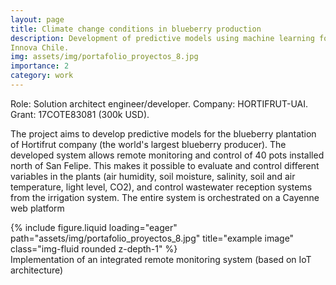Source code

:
 ```yaml
---
layout: page
title: Climate change conditions in blueberry production
description: Development of predictive models using machine learning for decision-making in blueberry production under current and projected climate change conditions.
Innova Chile. 
img: assets/img/portafolio_proyectos_8.jpg
importance: 2
category: work
---
```


Role: Solution architect engineer/developer. 
Company: HORTIFRUT-UAI. Grant: 17COTE83081 (300k USD). 

The project aims to develop predictive models for the blueberry plantation of Hortifrut company (the world's largest blueberry producer). The developed system allows remote monitoring and control of 40 pots installed north of San Felipe. This makes it possible to evaluate and control different variables in the plants (air humidity, soil moisture, salinity, soil and air temperature, light level, CO2), and control wastewater reception systems from the irrigation system. The entire system is orchestrated on a Cayenne web platform

<div class="row">
    <div class="col-sm mt-3 mt-md-0">
        {% include figure.liquid loading="eager" path="assets/img/portafolio_proyectos_8.jpg" title="example image" class="img-fluid rounded z-depth-1" %}
    </div>
</div>
<div class="caption">
    Implementation of an integrated remote monitoring system (based on IoT architecture)
</div>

______________________________

EXERCISE REQUIREMENTS: Since only lines holding the word "system" matter, count them in the data above and report the number alone.

SOLUTION TO THIS EXERCISE: 2